WORK TO BE COMPLETED:
Print the listing in full, keeping every line exactly as it is.

DATA IN THIS EXERCISE:
**********

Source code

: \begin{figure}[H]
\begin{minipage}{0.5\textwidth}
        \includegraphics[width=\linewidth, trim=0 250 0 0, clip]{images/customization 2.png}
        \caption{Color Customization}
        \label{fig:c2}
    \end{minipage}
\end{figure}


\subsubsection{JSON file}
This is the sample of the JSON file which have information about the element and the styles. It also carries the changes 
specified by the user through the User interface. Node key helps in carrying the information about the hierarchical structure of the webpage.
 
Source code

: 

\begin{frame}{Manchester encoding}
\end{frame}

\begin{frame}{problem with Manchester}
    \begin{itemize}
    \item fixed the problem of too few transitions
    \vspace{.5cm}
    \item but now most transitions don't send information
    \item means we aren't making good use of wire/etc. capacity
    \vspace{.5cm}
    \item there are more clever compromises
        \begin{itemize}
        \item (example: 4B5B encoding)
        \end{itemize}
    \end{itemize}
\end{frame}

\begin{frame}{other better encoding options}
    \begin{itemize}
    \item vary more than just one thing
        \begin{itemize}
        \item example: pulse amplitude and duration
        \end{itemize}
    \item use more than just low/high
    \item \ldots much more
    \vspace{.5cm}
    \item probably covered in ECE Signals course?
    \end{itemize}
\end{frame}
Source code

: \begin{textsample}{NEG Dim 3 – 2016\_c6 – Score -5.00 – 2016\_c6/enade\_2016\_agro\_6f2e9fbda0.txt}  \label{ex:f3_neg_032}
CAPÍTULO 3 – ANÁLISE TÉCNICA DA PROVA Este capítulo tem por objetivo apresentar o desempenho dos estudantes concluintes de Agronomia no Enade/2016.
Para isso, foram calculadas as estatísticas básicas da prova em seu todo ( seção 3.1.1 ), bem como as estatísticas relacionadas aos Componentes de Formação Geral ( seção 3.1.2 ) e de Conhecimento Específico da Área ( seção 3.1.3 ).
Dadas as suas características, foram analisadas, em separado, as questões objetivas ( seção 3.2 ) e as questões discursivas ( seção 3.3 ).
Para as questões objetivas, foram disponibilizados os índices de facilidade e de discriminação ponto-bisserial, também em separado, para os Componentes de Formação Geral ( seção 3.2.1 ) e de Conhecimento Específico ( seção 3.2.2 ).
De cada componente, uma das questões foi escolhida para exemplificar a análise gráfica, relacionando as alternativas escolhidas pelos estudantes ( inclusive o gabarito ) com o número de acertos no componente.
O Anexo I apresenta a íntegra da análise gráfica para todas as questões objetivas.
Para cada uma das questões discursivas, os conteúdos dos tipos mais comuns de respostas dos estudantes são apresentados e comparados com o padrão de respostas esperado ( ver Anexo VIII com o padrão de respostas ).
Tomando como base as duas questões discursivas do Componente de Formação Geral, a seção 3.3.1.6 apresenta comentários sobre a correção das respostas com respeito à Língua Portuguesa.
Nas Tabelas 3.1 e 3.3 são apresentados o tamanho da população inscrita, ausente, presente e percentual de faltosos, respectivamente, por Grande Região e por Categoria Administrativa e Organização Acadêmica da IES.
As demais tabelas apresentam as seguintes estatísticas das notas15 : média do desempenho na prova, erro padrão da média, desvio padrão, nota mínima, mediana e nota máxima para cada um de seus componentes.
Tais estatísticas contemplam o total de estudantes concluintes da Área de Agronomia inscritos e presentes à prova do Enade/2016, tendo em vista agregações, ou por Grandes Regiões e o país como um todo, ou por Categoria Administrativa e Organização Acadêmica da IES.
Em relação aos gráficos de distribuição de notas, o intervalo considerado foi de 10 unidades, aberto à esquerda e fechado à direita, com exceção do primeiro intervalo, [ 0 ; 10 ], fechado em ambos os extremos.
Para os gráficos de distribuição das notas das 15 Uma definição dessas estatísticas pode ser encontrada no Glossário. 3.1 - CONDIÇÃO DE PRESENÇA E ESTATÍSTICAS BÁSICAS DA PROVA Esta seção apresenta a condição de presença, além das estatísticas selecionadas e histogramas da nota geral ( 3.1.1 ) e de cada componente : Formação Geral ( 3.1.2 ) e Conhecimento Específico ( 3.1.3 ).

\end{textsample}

**********

ANSWER TO THIS EXERCISE:
Source code

: \begin{figure}[H]
\begin{minipage}{0.5\textwidth}
        \includegraphics[width=\linewidth, trim=0 250 0 0, clip]{images/customization 2.png}
        \caption{Color Customization}
        \label{fig:c2}
    \end{minipage}
\end{figure}


\subsubsection{JSON file}
This is the sample of the JSON file which have information about the element and the styles. It also carries the changes 
specified by the user through the User interface. Node key helps in carrying the information about the hierarchical structure of the webpage.
 
Source code

: 

\begin{frame}{Manchester encoding}
\end{frame}

\begin{frame}{problem with Manchester}
    \begin{itemize}
    \item fixed the problem of too few transitions
    \vspace{.5cm}
    \item but now most transitions don't send information
    \item means we aren't making good use of wire/etc. capacity
    \vspace{.5cm}
    \item there are more clever compromises
        \begin{itemize}
        \item (example: 4B5B encoding)
        \end{itemize}
    \end{itemize}
\end{frame}

\begin{frame}{other better encoding options}
    \begin{itemize}
    \item vary more than just one thing
        \begin{itemize}
        \item example: pulse amplitude and duration
        \end{itemize}
    \item use more than just low/high
    \item \ldots much more
    \vspace{.5cm}
    \item probably covered in ECE Signals course?
    \end{itemize}
\end{frame}
Source code

: \begin{textsample}{NEG Dim 3 – 2016\_c6 – Score -5.00 – 2016\_c6/enade\_2016\_agro\_6f2e9fbda0.txt}  \label{ex:f3_neg_032}
CAPÍTULO 3 – ANÁLISE TÉCNICA DA PROVA Este capítulo tem por objetivo apresentar o desempenho dos estudantes concluintes de Agronomia no Enade/2016.
Para isso, foram calculadas as estatísticas básicas da prova em seu todo ( seção 3.1.1 ), bem como as estatísticas relacionadas aos Componentes de Formação Geral ( seção 3.1.2 ) e de Conhecimento Específico da Área ( seção 3.1.3 ).
Dadas as suas características, foram analisadas, em separado, as questões objetivas ( seção 3.2 ) e as questões discursivas ( seção 3.3 ).
Para as questões objetivas, foram disponibilizados os índices de facilidade e de discriminação ponto-bisserial, também em separado, para os Componentes de Formação Geral ( seção 3.2.1 ) e de Conhecimento Específico ( seção 3.2.2 ).
De cada componente, uma das questões foi escolhida para exemplificar a análise gráfica, relacionando as alternativas escolhidas pelos estudantes ( inclusive o gabarito ) com o número de acertos no componente.
O Anexo I apresenta a íntegra da análise gráfica para todas as questões objetivas.
Para cada uma das questões discursivas, os conteúdos dos tipos mais comuns de respostas dos estudantes são apresentados e comparados com o padrão de respostas esperado ( ver Anexo VIII com o padrão de respostas ).
Tomando como base as duas questões discursivas do Componente de Formação Geral, a seção 3.3.1.6 apresenta comentários sobre a correção das respostas com respeito à Língua Portuguesa.
Nas Tabelas 3.1 e 3.3 são apresentados o tamanho da população inscrita, ausente, presente e percentual de faltosos, respectivamente, por Grande Região e por Categoria Administrativa e Organização Acadêmica da IES.
As demais tabelas apresentam as seguintes estatísticas das notas15 : média do desempenho na prova, erro padrão da média, desvio padrão, nota mínima, mediana e nota máxima para cada um de seus componentes.
Tais estatísticas contemplam o total de estudantes concluintes da Área de Agronomia inscritos e presentes à prova do Enade/2016, tendo em vista agregações, ou por Grandes Regiões e o país como um todo, ou por Categoria Administrativa e Organização Acadêmica da IES.
Em relação aos gráficos de distribuição de notas, o intervalo considerado foi de 10 unidades, aberto à esquerda e fechado à direita, com exceção do primeiro intervalo, [ 0 ; 10 ], fechado em ambos os extremos.
Para os gráficos de distribuição das notas das 15 Uma definição dessas estatísticas pode ser encontrada no Glossário. 3.1 - CONDIÇÃO DE PRESENÇA E ESTATÍSTICAS BÁSICAS DA PROVA Esta seção apresenta a condição de presença, além das estatísticas selecionadas e histogramas da nota geral ( 3.1.1 ) e de cada componente : Formação Geral ( 3.1.2 ) e Conhecimento Específico ( 3.1.3 ).

\end{textsample}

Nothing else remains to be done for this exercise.